[Exercise description]:
Looking at the entries below, state how many lines contain the word "GC的一些关键技术". Give the number alone.

Exercise material Block Start

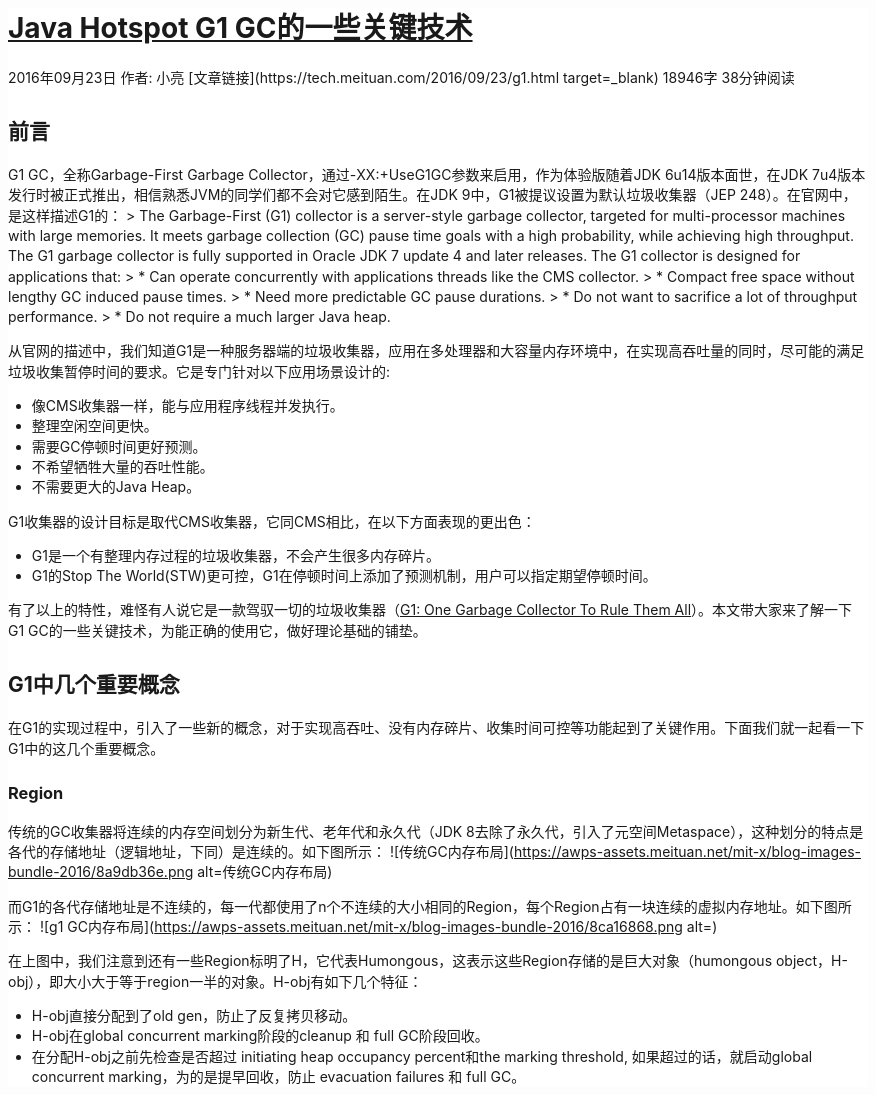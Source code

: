# [Java Hotspot G1 GC的一些关键技术](https://tech.meituan.com/2016/09/23/g1.html )
<div class=meta-box><span class=m-post-date>2016年09月23日</span>
<span class=m-post-nick>作者: 小亮</span>
<span class=m-post-permalink>[文章链接](https://tech.meituan.com/2016/09/23/g1.html target=_blank)</span>
<span class=m-post-count>18946字</span>
<span class=m-post-reading>38分钟阅读</span></div><div class=post-content><div class=content>

## 前言

G1 GC，全称Garbage-First Garbage Collector，通过-XX:+UseG1GC参数来启用，作为体验版随着JDK 6u14版本面世，在JDK 7u4版本发行时被正式推出，相信熟悉JVM的同学们都不会对它感到陌生。在JDK 9中，G1被提议设置为默认垃圾收集器（JEP 248）。在官网中，是这样描述G1的：
&gt; The Garbage-First (G1) collector is a server-style garbage collector, targeted for multi-processor machines with large memories. It meets garbage collection (GC) pause time goals with a high probability, while achieving high throughput. The G1 garbage collector is fully supported in Oracle JDK 7 update 4 and later releases. The G1 collector is designed for applications that:
&gt; * Can operate concurrently with applications threads like the CMS collector.
&gt; * Compact free space without lengthy GC induced pause times.
&gt; * Need more predictable GC pause durations.
&gt; * Do not want to sacrifice a lot of throughput performance.
&gt; * Do not require a much larger Java heap.

从官网的描述中，我们知道G1是一种服务器端的垃圾收集器，应用在多处理器和大容量内存环境中，在实现高吞吐量的同时，尽可能的满足垃圾收集暂停时间的要求。它是专门针对以下应用场景设计的:
* 像CMS收集器一样，能与应用程序线程并发执行。
* 整理空闲空间更快。
* 需要GC停顿时间更好预测。
* 不希望牺牲大量的吞吐性能。
* 不需要更大的Java Heap。

G1收集器的设计目标是取代CMS收集器，它同CMS相比，在以下方面表现的更出色：
* G1是一个有整理内存过程的垃圾收集器，不会产生很多内存碎片。
* G1的Stop The World(STW)更可控，G1在停顿时间上添加了预测机制，用户可以指定期望停顿时间。

有了以上的特性，难怪有人说它是一款驾驭一切的垃圾收集器（[G1: One Garbage Collector To Rule Them All](http://www.infoq.com/articles/G1-One-Garbage-Collector-To-Rule-Them-All)）。本文带大家来了解一下G1 GC的一些关键技术，为能正确的使用它，做好理论基础的铺垫。

## G1中几个重要概念

在G1的实现过程中，引入了一些新的概念，对于实现高吞吐、没有内存碎片、收集时间可控等功能起到了关键作用。下面我们就一起看一下G1中的这几个重要概念。

### Region

传统的GC收集器将连续的内存空间划分为新生代、老年代和永久代（JDK 8去除了永久代，引入了元空间Metaspace），这种划分的特点是各代的存储地址（逻辑地址，下同）是连续的。如下图所示：
![传统GC内存布局](https://awps-assets.meituan.net/mit-x/blog-images-bundle-2016/8a9db36e.png alt=传统GC内存布局)

而G1的各代存储地址是不连续的，每一代都使用了n个不连续的大小相同的Region，每个Region占有一块连续的虚拟内存地址。如下图所示：
![g1 GC内存布局](https://awps-assets.meituan.net/mit-x/blog-images-bundle-2016/8ca16868.png alt=)

在上图中，我们注意到还有一些Region标明了H，它代表Humongous，这表示这些Region存储的是巨大对象（humongous object，H-obj），即大小大于等于region一半的对象。H-obj有如下几个特征：
* H-obj直接分配到了old gen，防止了反复拷贝移动。
* H-obj在global concurrent marking阶段的cleanup 和 full GC阶段回收。
* 在分配H-obj之前先检查是否超过 initiating heap occupancy percent和the marking threshold, 如果超过的话，就启动global concurrent marking，为的是提早回收，防止 evacuation failures 和 full GC。
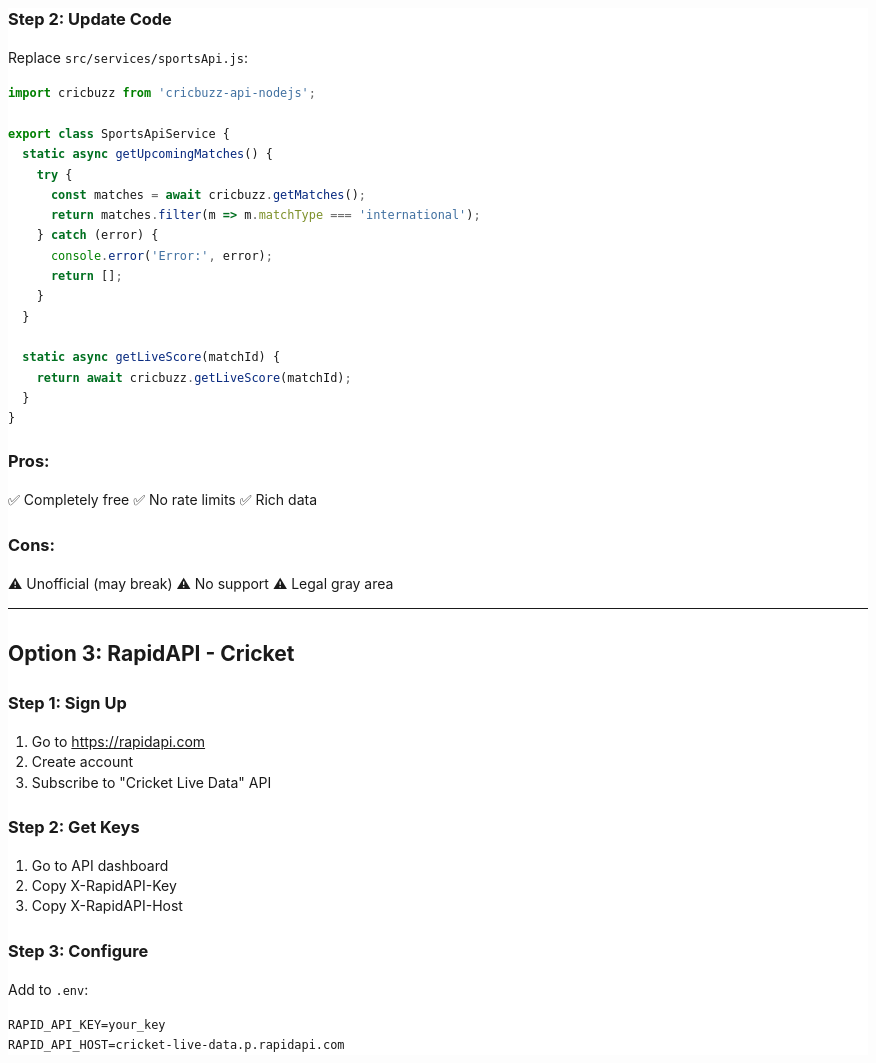 ### Step 2: Update Code
Replace `src/services/sportsApi.js`:

```javascript
import cricbuzz from 'cricbuzz-api-nodejs';

export class SportsApiService {
  static async getUpcomingMatches() {
    try {
      const matches = await cricbuzz.getMatches();
      return matches.filter(m => m.matchType === 'international');
    } catch (error) {
      console.error('Error:', error);
      return [];
    }
  }

  static async getLiveScore(matchId) {
    return await cricbuzz.getLiveScore(matchId);
  }
}
```

### Pros:
✅ Completely free
✅ No rate limits
✅ Rich data

### Cons:
⚠️ Unofficial (may break)
⚠️ No support
⚠️ Legal gray area

---

## Option 3: RapidAPI - Cricket

### Step 1: Sign Up
1. Go to https://rapidapi.com
2. Create account
3. Subscribe to "Cricket Live Data" API

### Step 2: Get Keys
1. Go to API dashboard
2. Copy X-RapidAPI-Key
3. Copy X-RapidAPI-Host

### Step 3: Configure
Add to `.env`:
```env
RAPID_API_KEY=your_key
RAPID_API_HOST=cricket-live-data.p.rapidapi.com
```
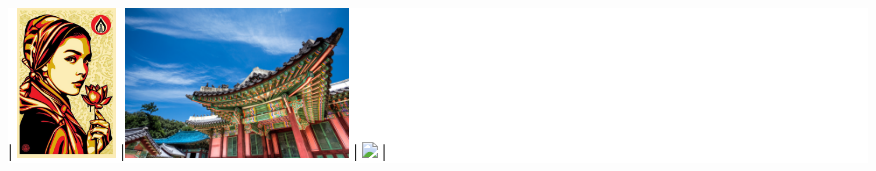 | <img src="./images/styles1/1style31.jpg" height="150"> |<img src="./images/source_image/src25.jpg" height="150"> | <img src="./images/src25/style31.jpg" height="150"> |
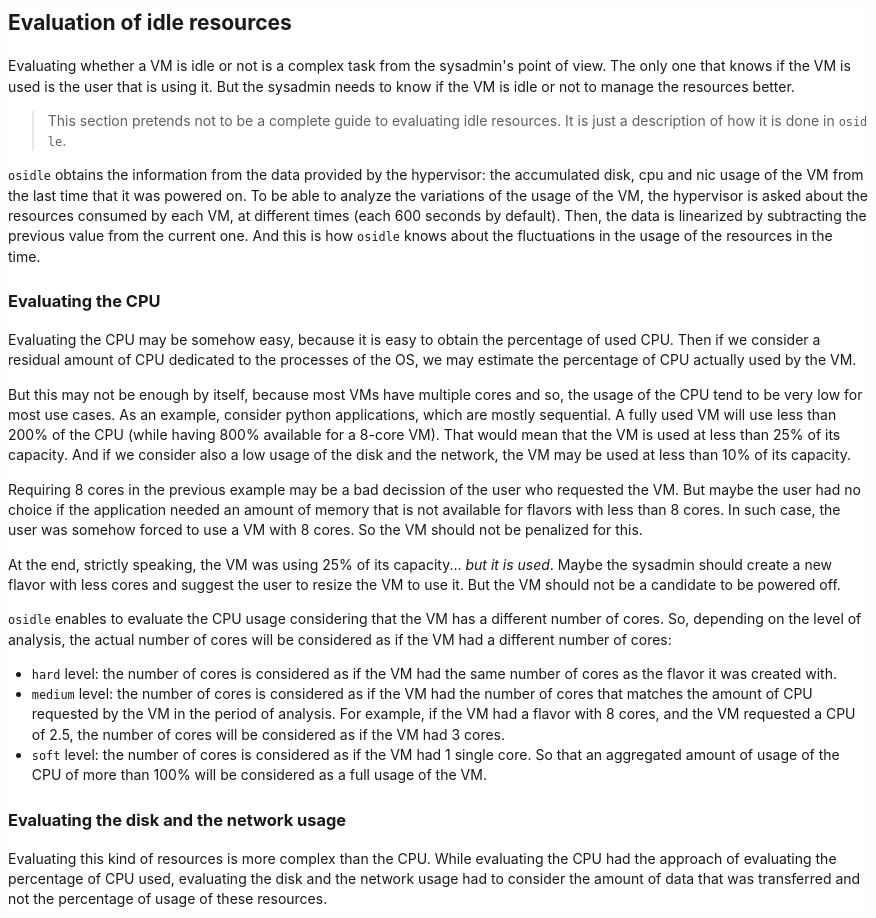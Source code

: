 ## Evaluation of idle resources

Evaluating whether a VM is idle or not is a complex task from the sysadmin's point of view. The only one that knows if the VM is used is the user that is using it. But the sysadmin needs to know if the VM is idle or not to manage the resources better.

> This section pretends not to be a complete guide to evaluating idle resources. It is just a description of how it is done in `osidle`.

`osidle` obtains the information from the data provided by the hypervisor: the accumulated disk, cpu and nic usage of the VM from the last time that it was powered on. To be able to analyze the variations of the usage of the VM, the hypervisor is asked about the resources consumed by each VM, at different times (each 600 seconds by default). Then, the data is linearized by subtracting the previous value from the current one. And this is how `osidle` knows about the fluctuations in the usage of the resources in the time.

### Evaluating the CPU
Evaluating the CPU may be somehow easy, because it is easy to obtain the percentage of used CPU. Then if we consider a residual amount of CPU dedicated to the processes of the OS, we may estimate the percentage of CPU actually used by the VM.

But this may not be enough by itself, because most VMs have multiple cores and so, the usage of the CPU tend to be very low for most use cases. As an example, consider python applications, which are mostly sequential. A fully used VM will use less than 200% of the CPU (while having 800% available for a 8-core VM). That would mean that the VM is used at less than 25% of its capacity. And if we consider also a low usage of the disk and the network, the VM may be used at less than 10% of its capacity.

Requiring 8 cores in the previous example may be a bad decission of the user who requested the VM. But maybe the user had no choice if the application needed an amount of memory that is not available for flavors with less than 8 cores. In such case, the user was somehow forced to use a VM with 8 cores. So the VM should not be penalized for this.

At the end, strictly speaking, the VM was using 25% of its capacity... _but it is used_. Maybe the sysadmin should create a new flavor with less cores and suggest the user to resize the VM to use it. But the VM should not be a candidate to be powered off.

`osidle` enables to evaluate the CPU usage considering that the VM has a different number of cores. So, depending on the level of analysis, the actual number of cores will be considered as if the VM had a different number of cores:
- `hard` level: the number of cores is considered as if the VM had the same number of cores as the flavor it was created with.
- `medium` level: the number of cores is considered as if the VM had the number of cores that matches the amount of CPU requested by the VM in the period of analysis. For example, if the VM had a flavor with 8 cores, and the VM requested a CPU of 2.5, the number of cores will be considered as if the VM had 3 cores.
- `soft` level: the number of cores is considered as if the VM had 1 single core. So that an aggregated amount of usage of the CPU of more than 100% will be considered as a full usage of the VM.

### Evaluating the disk and the network usage
Evaluating this kind of resources is more complex than the CPU. While evaluating the CPU had the approach of evaluating the percentage of CPU used, evaluating the disk and the network usage had to consider the amount of data that was transferred and not the percentage of usage of these resources.
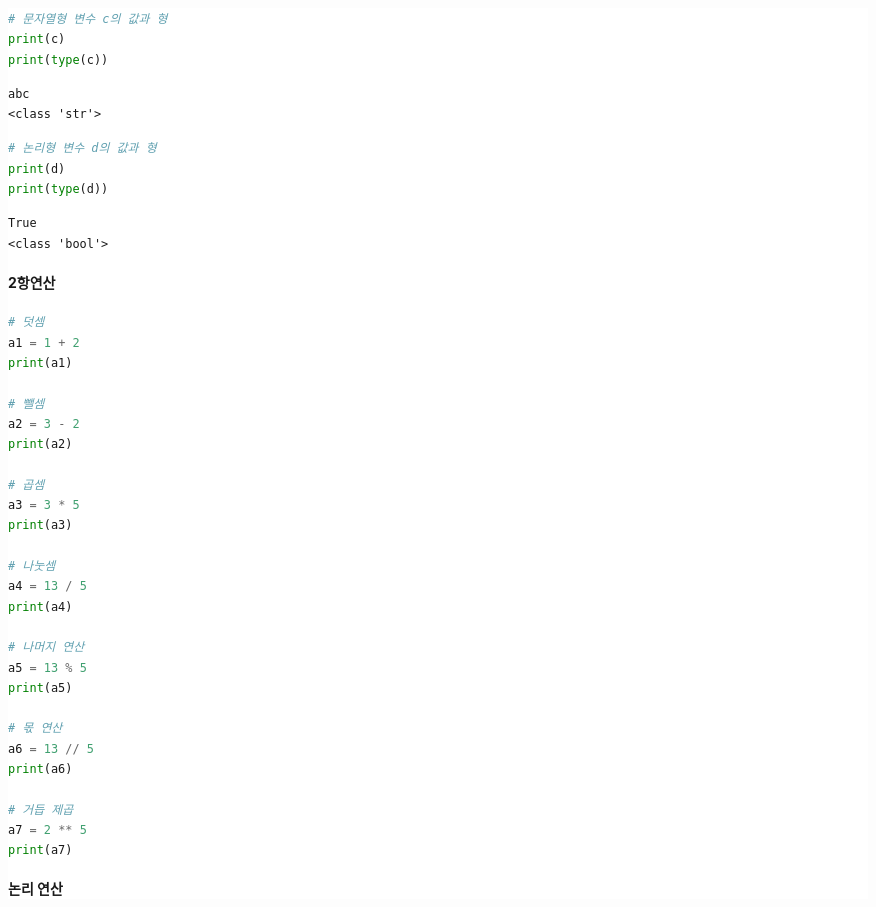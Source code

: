 

```python
# 문자열형 변수 c의 값과 형
print(c)
print(type(c))
```

    abc
    <class 'str'>
    


```python
# 논리형 변수 d의 값과 형
print(d)
print(type(d))
```

    True
    <class 'bool'>
    

#### 2항연산


```python
# 덧셈
a1 = 1 + 2
print(a1)

# 뺄셈
a2 = 3 - 2
print(a2)

# 곱셈
a3 = 3 * 5
print(a3)

# 나눗셈
a4 = 13 / 5
print(a4)

# 나머지 연산
a5 = 13 % 5
print(a5)

# 몫 연산
a6 = 13 // 5
print(a6)

# 거듭 제곱
a7 = 2 ** 5
print(a7)
```

#### 논리 연산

Exercise material Block End

[Response]:
2